§ **The task**: When you reach the line in the data below that contains "of genotypic and", please start repeating lines exactly, and stop after the line that contains "Our evaluation of", repeating nothing else.

-- Material for this task follows --

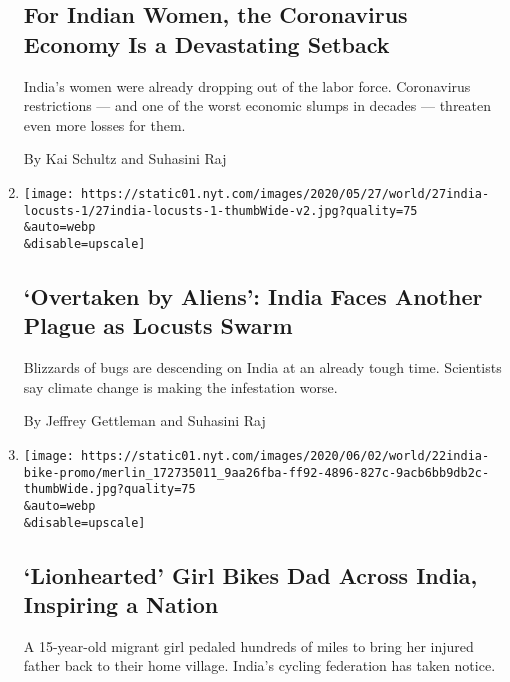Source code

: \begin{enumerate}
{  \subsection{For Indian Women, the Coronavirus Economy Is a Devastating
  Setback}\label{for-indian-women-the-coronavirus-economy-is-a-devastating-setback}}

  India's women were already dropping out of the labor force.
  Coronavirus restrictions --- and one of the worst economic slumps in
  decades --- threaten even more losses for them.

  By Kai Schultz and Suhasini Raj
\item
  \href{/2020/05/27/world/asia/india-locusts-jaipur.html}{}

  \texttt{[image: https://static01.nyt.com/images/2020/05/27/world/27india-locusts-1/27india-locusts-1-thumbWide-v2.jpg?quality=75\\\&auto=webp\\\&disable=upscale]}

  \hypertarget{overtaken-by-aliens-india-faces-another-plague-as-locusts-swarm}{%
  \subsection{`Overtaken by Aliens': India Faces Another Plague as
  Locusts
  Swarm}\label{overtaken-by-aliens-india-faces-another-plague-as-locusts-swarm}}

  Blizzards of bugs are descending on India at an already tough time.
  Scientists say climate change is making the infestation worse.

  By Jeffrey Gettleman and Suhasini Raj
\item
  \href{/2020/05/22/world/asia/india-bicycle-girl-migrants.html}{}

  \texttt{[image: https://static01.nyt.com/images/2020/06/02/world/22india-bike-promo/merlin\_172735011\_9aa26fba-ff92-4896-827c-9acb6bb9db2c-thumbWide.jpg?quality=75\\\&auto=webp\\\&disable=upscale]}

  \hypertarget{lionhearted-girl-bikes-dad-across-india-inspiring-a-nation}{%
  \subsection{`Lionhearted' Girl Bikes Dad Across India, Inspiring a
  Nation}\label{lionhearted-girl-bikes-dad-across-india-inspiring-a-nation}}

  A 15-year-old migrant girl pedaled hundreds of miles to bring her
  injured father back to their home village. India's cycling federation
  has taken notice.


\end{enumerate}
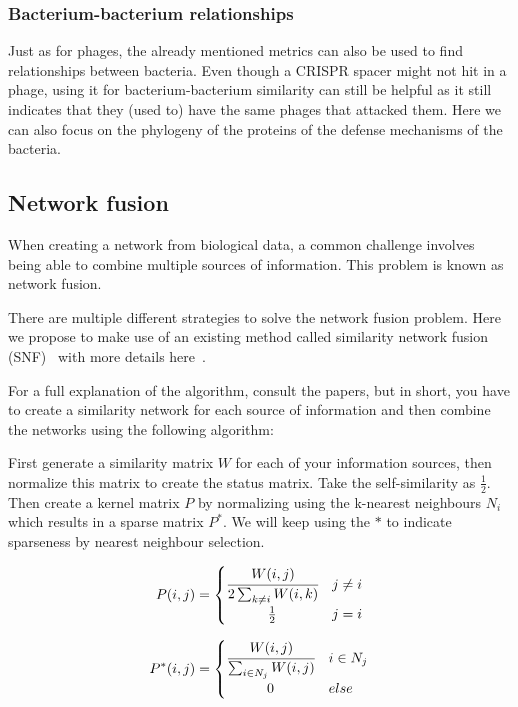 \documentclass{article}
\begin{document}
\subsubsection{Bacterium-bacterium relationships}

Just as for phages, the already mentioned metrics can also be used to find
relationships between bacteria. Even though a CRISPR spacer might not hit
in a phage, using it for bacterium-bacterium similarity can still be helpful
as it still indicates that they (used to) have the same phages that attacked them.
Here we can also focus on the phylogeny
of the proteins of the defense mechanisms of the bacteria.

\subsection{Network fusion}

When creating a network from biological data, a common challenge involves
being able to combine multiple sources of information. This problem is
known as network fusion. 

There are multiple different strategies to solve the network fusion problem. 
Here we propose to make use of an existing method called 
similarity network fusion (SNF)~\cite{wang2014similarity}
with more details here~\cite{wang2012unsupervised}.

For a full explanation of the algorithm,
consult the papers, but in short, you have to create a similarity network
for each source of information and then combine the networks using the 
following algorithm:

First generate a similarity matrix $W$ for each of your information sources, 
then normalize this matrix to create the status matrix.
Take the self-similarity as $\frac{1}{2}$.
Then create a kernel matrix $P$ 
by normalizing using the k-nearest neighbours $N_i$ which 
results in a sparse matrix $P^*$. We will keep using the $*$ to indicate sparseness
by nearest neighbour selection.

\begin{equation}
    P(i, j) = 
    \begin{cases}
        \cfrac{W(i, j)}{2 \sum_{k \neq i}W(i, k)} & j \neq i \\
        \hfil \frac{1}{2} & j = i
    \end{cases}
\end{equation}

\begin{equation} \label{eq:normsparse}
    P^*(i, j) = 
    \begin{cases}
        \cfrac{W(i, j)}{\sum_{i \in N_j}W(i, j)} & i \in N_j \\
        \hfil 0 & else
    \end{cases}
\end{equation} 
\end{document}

-- Material for this task concluded --
-- Material for this task follows --

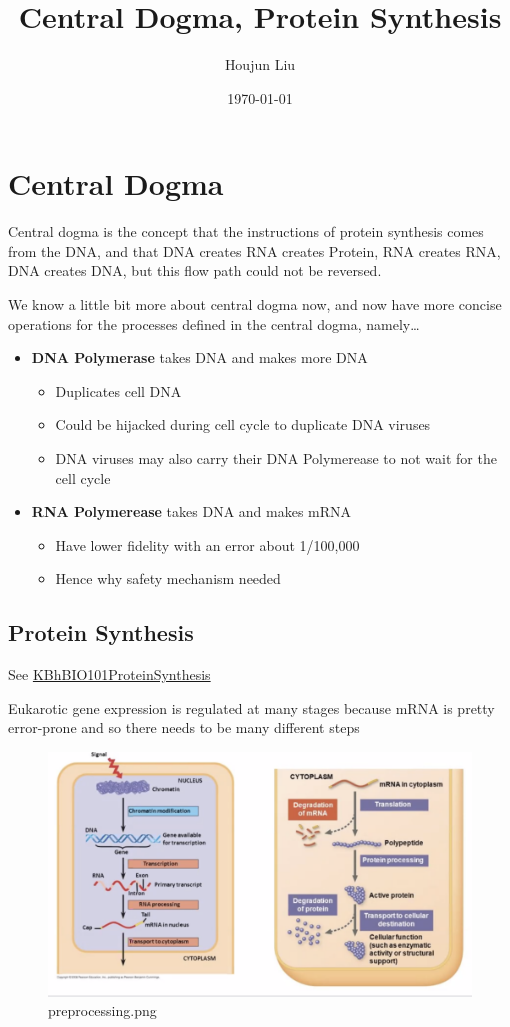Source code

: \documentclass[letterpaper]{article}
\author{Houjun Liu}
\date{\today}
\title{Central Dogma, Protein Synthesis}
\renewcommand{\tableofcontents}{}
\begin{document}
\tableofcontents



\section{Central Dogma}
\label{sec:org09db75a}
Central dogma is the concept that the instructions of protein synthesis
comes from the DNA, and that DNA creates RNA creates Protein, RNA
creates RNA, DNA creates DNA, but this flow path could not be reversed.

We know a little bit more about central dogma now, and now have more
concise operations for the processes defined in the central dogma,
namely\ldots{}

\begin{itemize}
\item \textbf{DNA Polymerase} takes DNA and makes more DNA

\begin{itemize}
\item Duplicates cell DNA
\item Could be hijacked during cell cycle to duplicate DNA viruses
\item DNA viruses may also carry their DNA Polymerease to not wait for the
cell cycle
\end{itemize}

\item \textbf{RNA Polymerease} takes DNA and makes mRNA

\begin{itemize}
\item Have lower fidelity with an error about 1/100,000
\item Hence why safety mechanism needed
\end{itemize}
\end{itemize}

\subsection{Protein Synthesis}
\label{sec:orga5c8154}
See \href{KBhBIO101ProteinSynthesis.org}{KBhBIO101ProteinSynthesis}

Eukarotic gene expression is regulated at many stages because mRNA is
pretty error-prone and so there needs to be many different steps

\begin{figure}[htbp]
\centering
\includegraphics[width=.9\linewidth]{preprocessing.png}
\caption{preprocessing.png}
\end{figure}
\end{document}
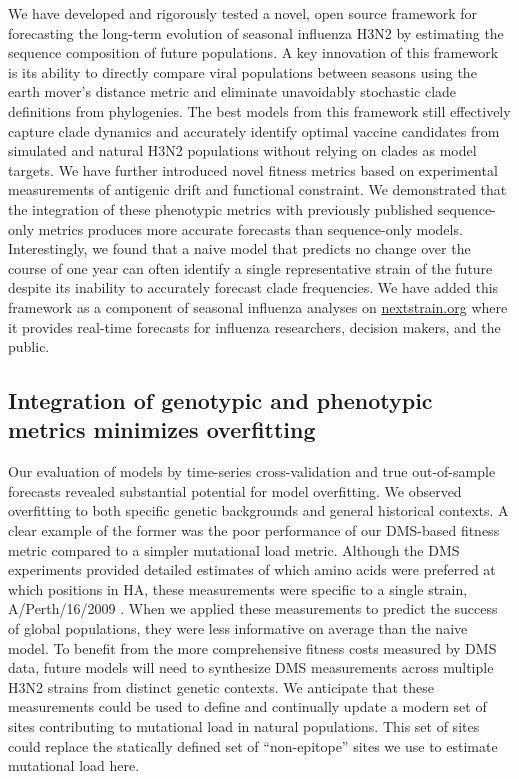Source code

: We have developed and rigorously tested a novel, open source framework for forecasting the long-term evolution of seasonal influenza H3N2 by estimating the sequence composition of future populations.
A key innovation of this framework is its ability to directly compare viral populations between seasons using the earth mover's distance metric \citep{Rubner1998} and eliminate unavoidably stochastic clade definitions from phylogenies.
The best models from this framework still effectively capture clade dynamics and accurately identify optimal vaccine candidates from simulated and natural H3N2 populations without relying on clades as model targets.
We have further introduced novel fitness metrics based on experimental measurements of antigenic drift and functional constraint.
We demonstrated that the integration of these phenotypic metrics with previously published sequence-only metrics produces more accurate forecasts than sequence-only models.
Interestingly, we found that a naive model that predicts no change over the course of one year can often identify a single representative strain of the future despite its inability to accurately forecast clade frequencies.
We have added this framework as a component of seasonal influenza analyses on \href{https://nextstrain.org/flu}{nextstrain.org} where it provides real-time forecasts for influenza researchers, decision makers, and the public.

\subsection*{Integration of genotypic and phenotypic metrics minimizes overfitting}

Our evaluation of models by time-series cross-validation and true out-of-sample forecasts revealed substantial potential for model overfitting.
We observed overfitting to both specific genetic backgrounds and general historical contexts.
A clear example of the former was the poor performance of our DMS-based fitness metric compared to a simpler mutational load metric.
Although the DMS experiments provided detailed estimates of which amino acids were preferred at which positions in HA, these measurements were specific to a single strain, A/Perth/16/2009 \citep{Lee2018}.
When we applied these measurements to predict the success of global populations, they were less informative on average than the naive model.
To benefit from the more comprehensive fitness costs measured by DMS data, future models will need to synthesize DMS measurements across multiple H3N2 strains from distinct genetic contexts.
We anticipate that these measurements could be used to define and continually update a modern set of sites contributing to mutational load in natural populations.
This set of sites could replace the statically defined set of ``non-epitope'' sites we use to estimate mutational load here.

-- Material for this task concluded --

§ **Expected output**:
\subsection*{Integration of genotypic and phenotypic metrics minimizes overfitting}

Our evaluation of models by time-series cross-validation and true out-of-sample forecasts revealed substantial potential for model overfitting.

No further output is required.